CORTE DI CASSAZIONE – Ordinanza 21 febbraio 2019, n. 5080
Tributi – Reddito di impresa – Cessioni di immobili – Determinazione del valore di cessione
Fatti di causa
1. – La società G.A. s.r.l. in liquidazione impugnò l’avviso di accertamento emesso nei suoi confronti dalla Agenzia delle Entrate relativamente a IRES, IRAP e IVA per l’anno di imposta 2004, col quale era stato rideterminato il reddito di impresa e disposto il recupero a tassazione di ricavi non dichiarati in ragione della sottofatturazione di sei cessioni di immobili.
2. – Il ricorso della contribuente fu parzialmente accolto dalla C.T.P. di Brescia, che rideterminò il reddito di impresa in euro 300 mila.

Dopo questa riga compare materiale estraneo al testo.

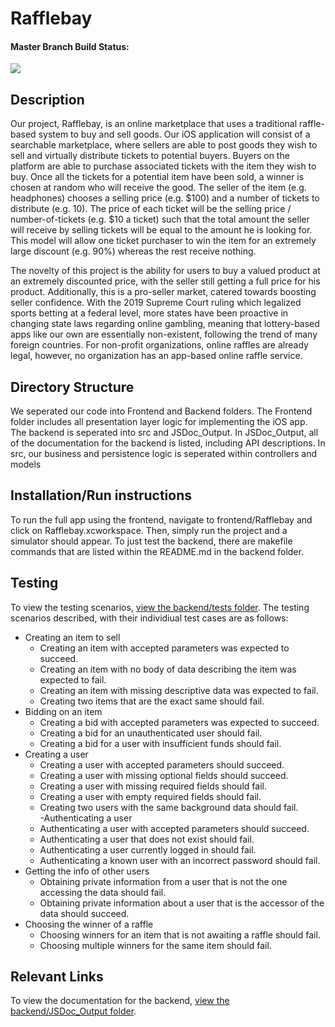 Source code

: # Rafflebay

#### Master Branch Build Status: 
![](https://api.travis-ci.org/CS130-W20/team-A5.svg?branch=master)

## Description
Our project, Rafflebay, is an online marketplace that uses a traditional raffle-based system to buy and sell goods. Our iOS application will consist of a searchable marketplace, where sellers are able to post goods they wish to sell and virtually distribute tickets to potential buyers. Buyers on the platform are able to purchase associated tickets with the item they wish to buy. Once all the tickets for a potential item have been sold, a winner is chosen at random who will receive the good. The seller of the item (e.g. headphones) chooses a selling price (e.g. $100) and a number of tickets to distribute (e.g. 10). The price of each ticket will be the selling price / number-of-tickets (e.g. $10 a ticket) such that the total amount the seller will receive by selling tickets will be equal to the amount he is looking for. This model will allow one ticket purchaser to win the item for an extremely large discount (e.g. 90%) whereas the rest receive nothing.

The novelty of this project is the ability for users to buy a valued product at an extremely discounted price, with the seller still getting a full price for his product. Additionally, this is a pro-seller market, catered towards boosting seller confidence. With the 2019 Supreme Court ruling which legalized sports betting at a federal level, more states have been proactive in changing state laws regarding online gambling, meaning that lottery-based apps like our own are essentially non-existent, following the trend of many foreign countries. For non-profit organizations, online raffles are already legal, however, no organization has an app-based online raffle service. 

## Directory Structure
We seperated our code into Frontend and Backend folders. The Frontend folder includes all presentation layer logic for implementing the iOS app. The backend is seperated into src and JSDoc_Output. In JSDoc_Output, all of the documentation for the backend is listed, including API descriptions. In src, our business and persistence logic is seperated within controllers and models

## Installation/Run instructions
To run the full app using the frontend, navigate to frontend/Rafflebay and click on Rafflebay.xcworkspace. Then, simply run the project and a simulator should appear.
To just test the backend, there are makefile commands that are listed within the README.md in the backend folder.

## Testing
To view the testing scenarios, [view the backend/tests folder](https://github.com/CS130-W20/team-A5/tree/master/backend/src/test).
The testing scenarios described, with their individiual test cases are as follows:

- Creating an item to sell  
  - Creating an item with accepted parameters was expected to succeed.  
  - Creating an item with no body of data describing the item was expected to fail.  
  - Creating an item with missing descriptive data was expected to fail.  
  - Creating two items that are the exact same should fail.  
- Bidding on an item   
  - Creating a bid with accepted parameters was expected to succeed.   
  - Creating a bid for an unauthenticated user should fail.   
  - Creating a bid for a user with insufficient funds should fail.  
- Creating a user   
  - Creating a user with accepted parameters should succeed.   
  - Creating a user with missing optional fields should succeed.   
  - Creating a user with missing required fields should fail.   
  - Creating a user with empty required fields should fail.   
  - Creating two users with the same background data should fail.  
-Authenticating a user  
  - Authenticating a user with accepted parameters should succeed.  
  - Authenticating a user that does not exist should fail.   
  - Authenticating a user currently logged in should fail.   
  - Authenticating a known user with an incorrect password should fail.  
- Getting the info of other users  
  - Obtaining private information from a user that is not the one accessing the data should fail.   
  - Obtaining private information about a user that is the accessor of the data should succeed.   
- Choosing the winner of a raffle  
  - Choosing winners for an item that is not awaiting a raffle should fail.   
  - Choosing multiple winners for the same item should fail.   

## Relevant Links 
To view the documentation for the backend, [view the backend/JSDoc_Output folder](https://github.com/CS130-W20/team-A5/tree/master/backend/JSDoc_Output).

3. – Sull’appello principale proposto dalla Agenzia delle Entrate e su quello incidentale proposto dalla società ricorrente, la Commissione Tributaria Regionale per la Lombardia, in riforma della sentenza di primo grado, rigettò il ricorso originario.
4. – Per la cassazione della sentenza di appello ha proposto ricorso la società G.A. s.r.l. in liquidazione sulla base di cinque motivi.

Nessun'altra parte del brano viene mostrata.